Segment Start: RECORD SET

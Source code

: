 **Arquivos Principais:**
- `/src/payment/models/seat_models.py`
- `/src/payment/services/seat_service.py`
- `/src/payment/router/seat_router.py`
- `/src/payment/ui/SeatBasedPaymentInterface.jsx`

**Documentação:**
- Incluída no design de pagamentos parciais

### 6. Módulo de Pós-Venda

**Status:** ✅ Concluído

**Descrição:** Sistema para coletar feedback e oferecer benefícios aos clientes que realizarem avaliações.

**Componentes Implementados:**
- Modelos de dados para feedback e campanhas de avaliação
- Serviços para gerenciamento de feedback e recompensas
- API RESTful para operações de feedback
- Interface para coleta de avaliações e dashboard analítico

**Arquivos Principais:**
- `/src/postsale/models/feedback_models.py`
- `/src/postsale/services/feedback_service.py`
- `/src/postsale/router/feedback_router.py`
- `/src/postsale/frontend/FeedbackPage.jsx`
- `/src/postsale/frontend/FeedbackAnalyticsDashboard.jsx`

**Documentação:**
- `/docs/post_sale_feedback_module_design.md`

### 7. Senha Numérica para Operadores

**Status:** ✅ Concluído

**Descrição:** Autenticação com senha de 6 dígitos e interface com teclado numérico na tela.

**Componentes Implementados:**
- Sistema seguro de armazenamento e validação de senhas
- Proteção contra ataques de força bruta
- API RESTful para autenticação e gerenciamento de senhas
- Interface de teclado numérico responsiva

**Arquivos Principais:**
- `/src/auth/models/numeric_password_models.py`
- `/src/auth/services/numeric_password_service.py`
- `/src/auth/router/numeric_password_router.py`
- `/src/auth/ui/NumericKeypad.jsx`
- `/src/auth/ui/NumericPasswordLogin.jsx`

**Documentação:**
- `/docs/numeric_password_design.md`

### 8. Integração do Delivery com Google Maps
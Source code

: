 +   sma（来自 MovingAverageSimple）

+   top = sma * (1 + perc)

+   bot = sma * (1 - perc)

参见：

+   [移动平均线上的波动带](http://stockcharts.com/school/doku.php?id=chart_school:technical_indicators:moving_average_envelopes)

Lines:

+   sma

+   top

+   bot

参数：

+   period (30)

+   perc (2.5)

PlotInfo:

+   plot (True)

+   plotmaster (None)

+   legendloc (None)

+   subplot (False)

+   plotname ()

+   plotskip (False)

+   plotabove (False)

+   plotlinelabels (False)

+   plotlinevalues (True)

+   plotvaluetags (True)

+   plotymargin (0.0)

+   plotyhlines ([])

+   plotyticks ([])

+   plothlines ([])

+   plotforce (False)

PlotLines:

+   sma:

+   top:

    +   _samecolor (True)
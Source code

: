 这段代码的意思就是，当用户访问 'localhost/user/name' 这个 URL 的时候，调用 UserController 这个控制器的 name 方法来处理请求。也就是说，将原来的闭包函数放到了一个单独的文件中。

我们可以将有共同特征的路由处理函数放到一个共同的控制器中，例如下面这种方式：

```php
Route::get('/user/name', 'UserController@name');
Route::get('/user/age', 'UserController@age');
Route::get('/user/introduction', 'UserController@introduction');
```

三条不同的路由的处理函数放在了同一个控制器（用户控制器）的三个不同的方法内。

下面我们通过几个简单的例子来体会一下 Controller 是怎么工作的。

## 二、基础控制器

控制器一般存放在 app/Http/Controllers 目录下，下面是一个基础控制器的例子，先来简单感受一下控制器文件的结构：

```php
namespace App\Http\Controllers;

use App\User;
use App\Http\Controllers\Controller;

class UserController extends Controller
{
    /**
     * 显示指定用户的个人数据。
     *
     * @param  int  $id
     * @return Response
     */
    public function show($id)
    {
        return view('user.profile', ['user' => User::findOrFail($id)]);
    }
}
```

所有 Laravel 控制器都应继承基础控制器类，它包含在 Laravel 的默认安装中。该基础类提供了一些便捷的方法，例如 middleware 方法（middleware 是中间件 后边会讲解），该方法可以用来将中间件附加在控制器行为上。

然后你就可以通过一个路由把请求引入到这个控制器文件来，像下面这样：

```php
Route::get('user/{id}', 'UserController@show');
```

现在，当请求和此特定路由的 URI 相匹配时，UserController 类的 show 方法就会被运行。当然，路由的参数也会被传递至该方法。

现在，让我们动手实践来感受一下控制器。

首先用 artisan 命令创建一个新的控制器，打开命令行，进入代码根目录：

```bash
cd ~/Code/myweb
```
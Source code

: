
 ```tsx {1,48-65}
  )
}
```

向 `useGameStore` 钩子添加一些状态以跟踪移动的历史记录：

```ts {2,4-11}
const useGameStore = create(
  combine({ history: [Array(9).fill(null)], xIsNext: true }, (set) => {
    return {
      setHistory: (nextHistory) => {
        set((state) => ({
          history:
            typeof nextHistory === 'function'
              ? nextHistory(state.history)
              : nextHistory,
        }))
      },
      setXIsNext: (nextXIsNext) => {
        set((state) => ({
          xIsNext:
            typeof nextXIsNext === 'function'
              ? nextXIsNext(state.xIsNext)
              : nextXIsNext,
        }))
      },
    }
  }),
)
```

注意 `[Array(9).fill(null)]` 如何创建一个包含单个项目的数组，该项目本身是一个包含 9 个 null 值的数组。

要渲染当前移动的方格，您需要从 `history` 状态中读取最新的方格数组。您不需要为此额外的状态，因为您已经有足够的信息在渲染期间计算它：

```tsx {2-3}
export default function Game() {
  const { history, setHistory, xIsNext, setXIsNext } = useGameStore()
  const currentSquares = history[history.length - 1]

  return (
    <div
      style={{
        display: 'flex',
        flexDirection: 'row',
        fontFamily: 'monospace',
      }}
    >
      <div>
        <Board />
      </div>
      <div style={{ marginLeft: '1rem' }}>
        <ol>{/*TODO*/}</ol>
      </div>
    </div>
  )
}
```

Segment End: RECORD SET

ASSIGNMENT |
Restate, word for word and with nothing added, the lines from the first line of the listing through the one where "que realizarem avaliações." stands.

ANSWER SECTION |
Source code

: **Arquivos Principais:**
- `/src/payment/models/seat_models.py`
- `/src/payment/services/seat_service.py`
- `/src/payment/router/seat_router.py`
- `/src/payment/ui/SeatBasedPaymentInterface.jsx`

**Documentação:**
- Incluída no design de pagamentos parciais

### 6. Módulo de Pós-Venda

**Status:** ✅ Concluído

**Descrição:** Sistema para coletar feedback e oferecer benefícios aos clientes que realizarem avaliações.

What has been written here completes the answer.